What to do ::
For the entries below, print exactly the lines between the line holding "Repository for the" and the line holding "Guidelines are the", inclusive, and nothing else.

Stored data
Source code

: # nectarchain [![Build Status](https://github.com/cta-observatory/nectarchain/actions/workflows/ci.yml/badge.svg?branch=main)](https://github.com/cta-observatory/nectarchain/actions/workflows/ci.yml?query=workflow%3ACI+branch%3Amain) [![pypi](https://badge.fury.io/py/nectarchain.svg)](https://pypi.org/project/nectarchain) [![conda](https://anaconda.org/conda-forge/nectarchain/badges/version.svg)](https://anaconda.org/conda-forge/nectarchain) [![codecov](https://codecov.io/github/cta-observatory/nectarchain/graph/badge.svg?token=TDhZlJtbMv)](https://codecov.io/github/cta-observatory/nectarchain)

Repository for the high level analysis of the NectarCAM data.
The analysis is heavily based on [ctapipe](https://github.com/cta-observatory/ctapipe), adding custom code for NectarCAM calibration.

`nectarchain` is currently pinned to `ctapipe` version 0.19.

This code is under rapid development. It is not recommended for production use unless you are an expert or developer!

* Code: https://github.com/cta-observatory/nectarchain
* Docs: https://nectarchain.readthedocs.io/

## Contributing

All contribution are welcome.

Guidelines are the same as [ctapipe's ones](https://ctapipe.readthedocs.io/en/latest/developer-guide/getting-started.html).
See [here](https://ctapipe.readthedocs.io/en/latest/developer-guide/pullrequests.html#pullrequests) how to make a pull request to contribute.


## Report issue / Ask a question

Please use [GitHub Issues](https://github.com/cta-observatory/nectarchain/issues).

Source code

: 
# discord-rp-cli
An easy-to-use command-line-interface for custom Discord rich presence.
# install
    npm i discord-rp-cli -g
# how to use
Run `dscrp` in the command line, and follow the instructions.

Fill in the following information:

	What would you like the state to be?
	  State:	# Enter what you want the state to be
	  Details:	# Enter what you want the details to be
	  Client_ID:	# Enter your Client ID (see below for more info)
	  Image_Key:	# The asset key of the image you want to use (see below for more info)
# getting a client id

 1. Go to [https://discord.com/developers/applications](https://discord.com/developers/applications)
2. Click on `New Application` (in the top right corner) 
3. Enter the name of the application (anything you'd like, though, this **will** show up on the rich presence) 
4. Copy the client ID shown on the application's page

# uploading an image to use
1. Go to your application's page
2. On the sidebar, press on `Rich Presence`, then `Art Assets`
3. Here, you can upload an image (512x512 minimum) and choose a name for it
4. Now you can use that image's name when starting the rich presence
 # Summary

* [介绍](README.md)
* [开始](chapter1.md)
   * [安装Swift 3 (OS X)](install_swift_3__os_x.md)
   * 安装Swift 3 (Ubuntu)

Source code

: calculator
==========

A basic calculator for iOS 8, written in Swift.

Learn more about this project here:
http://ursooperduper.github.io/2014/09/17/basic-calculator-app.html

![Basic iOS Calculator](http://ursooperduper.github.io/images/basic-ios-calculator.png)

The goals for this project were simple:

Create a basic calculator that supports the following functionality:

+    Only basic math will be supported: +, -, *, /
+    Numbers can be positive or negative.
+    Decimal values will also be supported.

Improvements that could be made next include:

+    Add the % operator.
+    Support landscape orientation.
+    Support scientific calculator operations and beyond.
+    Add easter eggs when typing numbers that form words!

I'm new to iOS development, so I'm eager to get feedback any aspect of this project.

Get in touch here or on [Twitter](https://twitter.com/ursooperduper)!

Worked solution ::
Repository for the high level analysis of the NectarCAM data.
The analysis is heavily based on [ctapipe](https://github.com/cta-observatory/ctapipe), adding custom code for NectarCAM calibration.

`nectarchain` is currently pinned to `ctapipe` version 0.19.

This code is under rapid development. It is not recommended for production use unless you are an expert or developer!

* Code: https://github.com/cta-observatory/nectarchain
* Docs: https://nectarchain.readthedocs.io/

## Contributing

All contribution are welcome.

Guidelines are the same as [ctapipe's ones](https://ctapipe.readthedocs.io/en/latest/developer-guide/getting-started.html).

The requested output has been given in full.